Hizo una mueca maligna.
—Los haría retener de su sueldo: quinientos mil por año, a diez años.
Yo creo que lo pensaba de veras. En el mundo de los Dreuther y de los Blixon, él y su pequeña tenencia de acciones habían sobrevivido gracias a su dureza, a su mezquindad y a su implacabilidad de carácter,
—Tendré que ganar diez millones con cinco millones.
—Usted dijo que tenía un sistema perfecto.
—Creía que lo tenía.
El viejo se sentía derrotado por su propio juego. Dijo, mofándose:
—Mejor es que me preste los cinco millones y se olvide de la opción.
Pensé en el Gom, en pleno mar, en su yate, con sus ilustres huéspedes y nosotros dos olvidados… ¿Qué le importaba de su contador auxiliar? Recordé la forma en que se había vuelto hacia miss Bullen y le había dicho: «Arregle usted las cosas para que el señor Bertrand (no podía tomarse el trabajo de recordar mi nombre exacto) pueda casarse». ¿Arreglaría también, por vía de miss Bullen, el nacimiento de nuestros hijos y el fallecimiento de nuestros padres?
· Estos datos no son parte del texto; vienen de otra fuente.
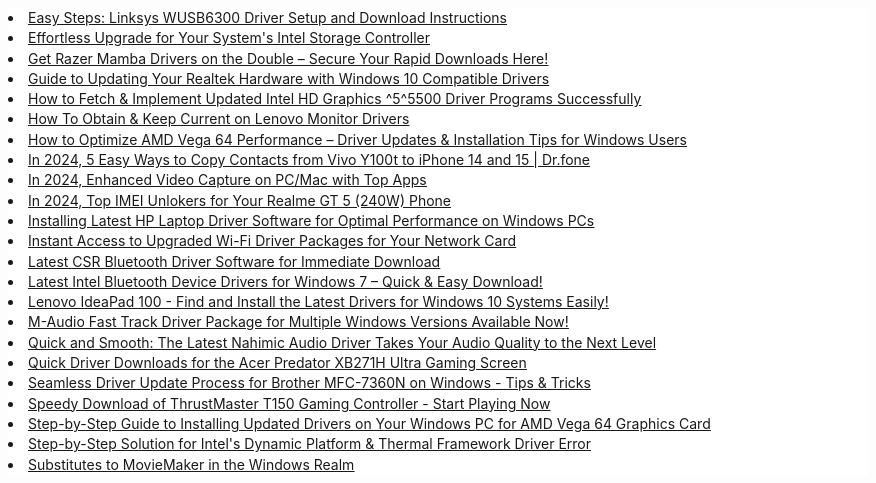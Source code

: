 <li><a href="https://driver-download.techidaily.com/easy-steps-linksys-wusb6300-driver-setup-and-download-instructions/"><u>Easy Steps: Linksys WUSB6300 Driver Setup and Download Instructions</u></a></li>
<li><a href="https://driver-download.techidaily.com/effortless-upgrade-for-your-systems-intel-storage-controller/"><u>Effortless Upgrade for Your System's Intel Storage Controller</u></a></li>
<li><a href="https://driver-download.techidaily.com/1722969982967-get-razer-mamba-drivers-on-the-double-secure-your-rapid-downloads-here/"><u>Get Razer Mamba Drivers on the Double – Secure Your Rapid Downloads Here!</u></a></li>
<li><a href="https://driver-download.techidaily.com/guide-to-updating-your-realtek-hardware-with-windows-10-compatible-drivers/"><u>Guide to Updating Your Realtek Hardware with Windows 10 Compatible Drivers</u></a></li>
<li><a href="https://driver-download.techidaily.com/how-to-fetch-and-implement-updated-intel-hd-graphics-55500-driver-programs-successfully/"><u>How to Fetch & Implement Updated Intel HD Graphics ^5^5500 Driver Programs Successfully</u></a></li>
<li><a href="https://driver-download.techidaily.com/how-to-obtain-and-keep-current-on-lenovo-monitor-drivers/"><u>How To Obtain & Keep Current on Lenovo Monitor Drivers</u></a></li>
<li><a href="https://driver-download.techidaily.com/how-to-optimize-amd-vega-64-performance-driver-updates-and-installation-tips-for-windows-users/"><u>How to Optimize AMD Vega 64 Performance – Driver Updates & Installation Tips for Windows Users</u></a></li>
<li><a href="https://android-transfer.techidaily.com/in-2024-5-easy-ways-to-copy-contacts-from-vivo-y100t-to-iphone-14-and-15-drfone-by-drfone-transfer-from-android-transfer-from-android/"><u>In 2024, 5 Easy Ways to Copy Contacts from Vivo Y100t to iPhone 14 and 15 | Dr.fone</u></a></li>
<li><a href="https://screen-recording.techidaily.com/in-2024-enhanced-video-capture-on-pcmac-with-top-apps/"><u>In 2024, Enhanced Video Capture on PC/Mac with Top Apps</u></a></li>
<li><a href="https://sim-unlock.techidaily.com/in-2024-top-imei-unlokers-for-your-realme-gt-5-240w-phone-by-drfone-android/"><u>In 2024, Top IMEI Unlokers for Your Realme GT 5 (240W) Phone</u></a></li>
<li><a href="https://driver-download.techidaily.com/installing-latest-hp-laptop-driver-software-for-optimal-performance-on-windows-pcs/"><u>Installing Latest HP Laptop Driver Software for Optimal Performance on Windows PCs</u></a></li>
<li><a href="https://driver-download.techidaily.com/instant-access-to-upgraded-wi-fi-driver-packages-for-your-network-card/"><u>Instant Access to Upgraded Wi-Fi Driver Packages for Your Network Card</u></a></li>
<li><a href="https://driver-download.techidaily.com/latest-csr-bluetooth-driver-software-for-immediate-download/"><u>Latest CSR Bluetooth Driver Software for Immediate Download</u></a></li>
<li><a href="https://driver-download.techidaily.com/latest-intel-bluetooth-device-drivers-for-windows-7-quick-and-easy-download/"><u>Latest Intel Bluetooth Device Drivers for Windows 7 – Quick & Easy Download!</u></a></li>
<li><a href="https://driver-download.techidaily.com/lenovo-ideapad-100-find-and-install-the-latest-drivers-for-windows-10-systems-easily/"><u>Lenovo IdeaPad 100 - Find and Install the Latest Drivers for Windows 10 Systems Easily!</u></a></li>
<li><a href="https://driver-download.techidaily.com/m-audio-fast-track-driver-package-for-multiple-windows-versions-available-now/"><u>M-Audio Fast Track Driver Package for Multiple Windows Versions Available Now!</u></a></li>
<li><a href="https://driver-download.techidaily.com/quick-and-smooth-the-latest-nahimic-audio-driver-takes-your-audio-quality-to-the-next-level/"><u>Quick and Smooth: The Latest Nahimic Audio Driver Takes Your Audio Quality to the Next Level</u></a></li>
<li><a href="https://driver-download.techidaily.com/quick-driver-downloads-for-the-acer-predator-xb271h-ultra-gaming-screen/"><u>Quick Driver Downloads for the Acer Predator XB271H Ultra Gaming Screen</u></a></li>
<li><a href="https://driver-download.techidaily.com/1722974817511-seamless-driver-update-process-for-brother-mfc-7360n-on-windows-tips-and-tricks/"><u>Seamless Driver Update Process for Brother MFC-7360N on Windows - Tips & Tricks</u></a></li>
<li><a href="https://driver-download.techidaily.com/speedy-download-of-thrustmaster-t150-gaming-controller-start-playing-now/"><u>Speedy Download of ThrustMaster T150 Gaming Controller - Start Playing Now</u></a></li>
<li><a href="https://driver-download.techidaily.com/step-by-step-guide-to-installing-updated-drivers-on-your-windows-pc-for-amd-vega-64-graphics-card/"><u>Step-by-Step Guide to Installing Updated Drivers on Your Windows PC for AMD Vega 64 Graphics Card</u></a></li>
<li><a href="https://driver-download.techidaily.com/step-by-step-solution-for-intels-dynamic-platform-and-thermal-framework-driver-error/"><u>Step-by-Step Solution for Intel's Dynamic Platform & Thermal Framework Driver Error</u></a></li>
<li><a href="https://extra-hints.techidaily.com/substitutes-to-moviemaker-in-the-windows-realm/"><u>Substitutes to MovieMaker in the Windows Realm</u></a></li>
Pensé: con estas acciones, ayudado por Blixon lo podré reventar… ya no tendrá poder, yo lo utilizaré hasta que me dé la gana hacerle sentir el aguijón ; después ya no habrá cuarto en el octavo piso, ni yate, ni luxe, calme et volupté. Me había engañado con su cultura y su cortesía y su bondad engañosa hasta que yo había casi creído que era aquel gran hombre que él mismo se imaginaba ser. Ahora, pensé con una tristeza que no llegaba a explicarme, será lo bastante pequeño como para estar en mis manos, y me miré con disgusto los dedos manchados de tinta.
—Ve usted —dijo Otro —, usted ya no cree.
—Sí, creo —dije—. Acepto su apuesta. Estaba pensando en otra cosa: eso es todo.